» Your objective:
Return each line of the entries that holds the string "consider".

BEGIN Input for this task

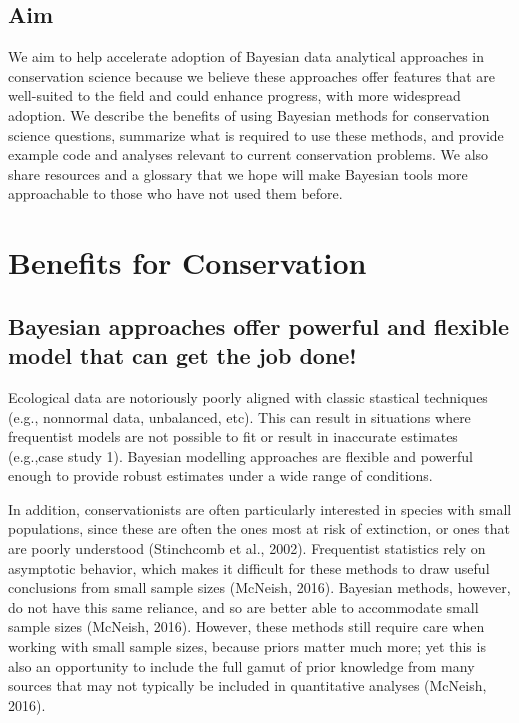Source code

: \documentclass{article}
\begin{document}
\subsection*{Aim} We aim to help accelerate adoption of Bayesian data analytical approaches in conservation science because we believe these approaches offer features that are well-suited to the field and could enhance progress, with more  widespread adoption. We describe the benefits of using Bayesian methods for conservation science questions, summarize what is required to use these methods, and provide example code and analyses relevant to current conservation problems. We also share resources and a glossary that we hope will make Bayesian tools more approachable to those who have not used them before.

\section* {Benefits for Conservation}
\subsection*{Bayesian approaches offer powerful and flexible model that can get the job done!}
\par Ecological data are notoriously poorly aligned with classic stastical techniques (e.g., nonnormal data, unbalanced, etc). This can result in situations where frequentist models are not possible to fit or result in inaccurate estimates (e.g.,case study 1). Bayesian modelling approaches are flexible and powerful enough to provide robust estimates under a wide range of conditions. 
\par In addition, conservationists are often particularly interested in species with small populations, since these are often the ones most at risk of extinction, or ones that are poorly understood (Stinchcomb et al., 2002). Frequentist statistics rely on asymptotic behavior, which makes it difficult for these methods to draw useful conclusions from small sample sizes (McNeish, 2016). Bayesian methods, however, do not have this same reliance, and so are better able to accommodate small sample sizes (McNeish, 2016). However, these methods still require care when working with small sample sizes, because priors matter much more; yet this is also an opportunity to include the full gamut of prior knowledge from many sources that may not typically be included in quantitative analyses (McNeish, 2016). 
\end{document}
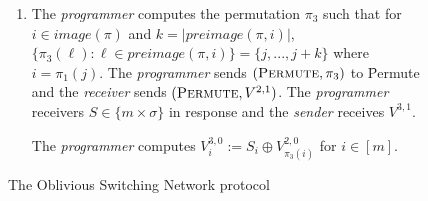 \begin{figure}[ht]
{\begin{minipage}{0.95\linewidth}
\begin{enumerate}
\begin{enumerate}
					\item The \emph{programmer} computes the permutation $\pi_3$ such that for  $i\in image(\pi)$ and $k=|preimage(\pi, i)|$, $\{\pi_3(\ell) : \ell\in preimage(\pi, i)\}=\{j, ..., j +k\}$ where $i=\pi_1(j)$.	The \emph{programmer} sends $(\textsc{Permute}, \pi_3)$ to \f{Permute} and the \emph{receiver} sends $(\textsc{Permute}, V^{2,1})$.  The \emph{programmer} receivers $S\in \{m\times \sigma \}$ in response and the \emph{sender} receives $V^{3,1}$.
					
					The \emph{programmer} computes $V^{3,0}_i:=S_i\oplus V^{2,0}_{\pi_3(i)}$ for $i\in [m]$.
				\end{enumerate}
			\end{enumerate}
	\end{minipage}}
	\caption{The Oblivious Switching Network protocol }
	\label{fig:switching-net}	
\end{figure}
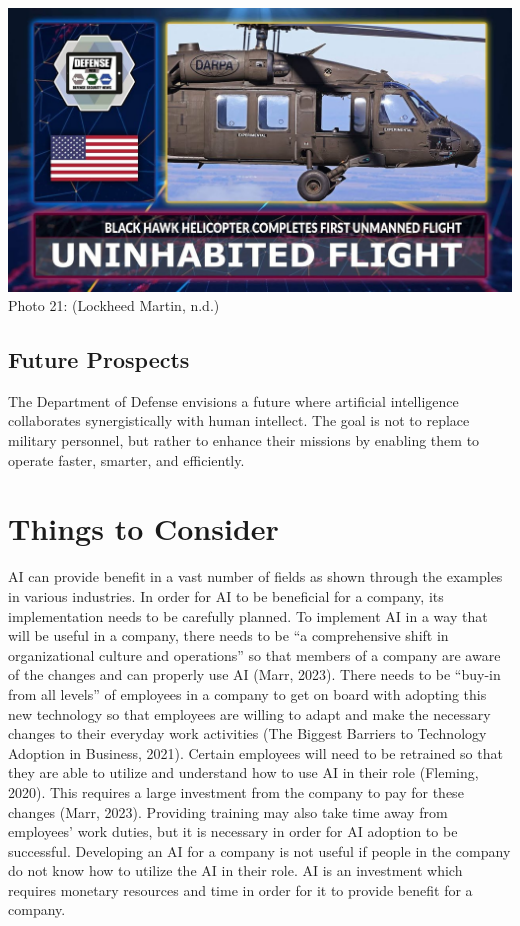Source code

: \documentclass[
]{article}
\begin{document}
\includegraphics{Hawk.jpg}
Photo 21: (Lockheed Martin, n.d.)

\hypertarget{future-prospects}{%
\subsection{Future Prospects}\label{future-prospects}}

The Department of Defense envisions a future where artificial intelligence collaborates synergistically with human intellect. The goal is not to replace military personnel, but rather to enhance their missions by enabling them to operate faster, smarter, and efficiently.

\hypertarget{things-to-consider}{%
\section{Things to Consider}\label{things-to-consider}}

AI can provide benefit in a vast number of fields as shown through the examples in various industries. In order for AI to be beneficial for a company, its implementation needs to be carefully planned. To implement AI in a way that will be useful in a company, there needs to be ``a comprehensive shift in organizational culture and operations'' so that members of a company are aware of the changes and can properly use AI (Marr, 2023). There needs to be ``buy-in from all levels'' of employees in a company to get on board with adopting this new technology so that employees are willing to adapt and make the necessary changes to their everyday work activities (The Biggest Barriers to Technology Adoption in Business, 2021). Certain employees will need to be retrained so that they are able to utilize and understand how to use AI in their role (Fleming, 2020). This requires a large investment from the company to pay for these changes (Marr, 2023). Providing training may also take time away from employees' work duties, but it is necessary in order for AI adoption to be successful. Developing an AI for a company is not useful if people in the company do not know how to utilize the AI in their role. AI is an investment which requires monetary resources and time in order for it to provide benefit for a company.
\end{document}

END Input for this task

» Exercise output:
\hypertarget{things-to-consider}{%
\section{Things to Consider}\label{things-to-consider}}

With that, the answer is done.